Holding: The Court held that federal habeas review is barred when an independent and adequate state procedural rule (like a late-appeal rule) prevents consideration, unless the prisoner shows cause and actual prejudice or a fundamental miscarriage of justice.
- Makes late state appeals a bar to federal habeas unless cause and prejudice are shown.
- Limits use of attorney errors in state postconviction proceedings to excuse defaults.

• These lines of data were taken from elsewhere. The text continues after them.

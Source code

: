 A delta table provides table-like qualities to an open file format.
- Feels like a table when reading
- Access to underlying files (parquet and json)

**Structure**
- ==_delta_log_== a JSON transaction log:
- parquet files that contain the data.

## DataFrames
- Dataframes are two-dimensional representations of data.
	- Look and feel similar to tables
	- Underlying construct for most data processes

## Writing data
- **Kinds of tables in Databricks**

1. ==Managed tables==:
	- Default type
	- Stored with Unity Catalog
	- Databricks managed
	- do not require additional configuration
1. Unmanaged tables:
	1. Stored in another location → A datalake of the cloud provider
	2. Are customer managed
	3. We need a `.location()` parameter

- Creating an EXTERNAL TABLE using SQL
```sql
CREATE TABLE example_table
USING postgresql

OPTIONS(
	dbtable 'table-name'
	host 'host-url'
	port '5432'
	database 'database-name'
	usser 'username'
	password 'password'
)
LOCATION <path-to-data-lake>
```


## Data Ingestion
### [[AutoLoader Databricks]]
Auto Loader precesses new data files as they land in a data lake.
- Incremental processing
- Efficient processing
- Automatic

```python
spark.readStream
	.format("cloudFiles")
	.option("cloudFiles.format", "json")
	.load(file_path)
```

- Encourages states to state procedural grounds clearly to avoid federal review.
Summary
Background
Roger Coleman, convicted in Virginia of rape and capital murder and sentenced to death, sought relief in state habeas after direct appeal. He filed a notice of appeal 33 days after the state court entered final judgment, but Virginia required a notice within 30 days. The Virginia Supreme Court granted the Commonwealth’s motion and dismissed the appeal as untimely after receiving and “considering” briefs. federal courts then denied relief and the Fourth Circuit affirmed before the case reached this Court.
Reasoning
The Court addressed when a state procedural default blocks federal habeas review. It reaffirmed the independent-and-adequate-state-ground rule and explained that the Long/Harris presumption allowing federal review applies only when a state decision “fairly appears” to rest on federal law or is interwoven with it. Because the Virginia order explicitly granted dismissal based on the late filing and contained no federal analysis, the Court concluded the presumption did not apply and that federal review was barred unless Coleman showed cause and actual prejudice or a fundamental miscarriage of justice. The Court further held that attorney mistakes in state postconviction proceedings do not qualify as cause unless they amount to constitutionally ineffective assistance, but there is no federal right to counsel in such proceedings, so Coleman could not rely on counsel error to excuse the default.
Real world impact
The ruling makes it harder for prisoners whose appeals or collateral filings are untimely to obtain federal review unless they show cause and prejudice or prove actual innocence. It emphasizes that states’ timing rules will be enforced and limits reliance on attorney errors in state postconviction work as an excuse for default.
Dissents or concurrances
Justice White concurred in the judgment but noted ambiguity in the state court’s order. Justice Blackmun (joined by two Justices) dissented, criticizing the majority for blocking federal review and prioritizing state interests over petitioner’s federal rights.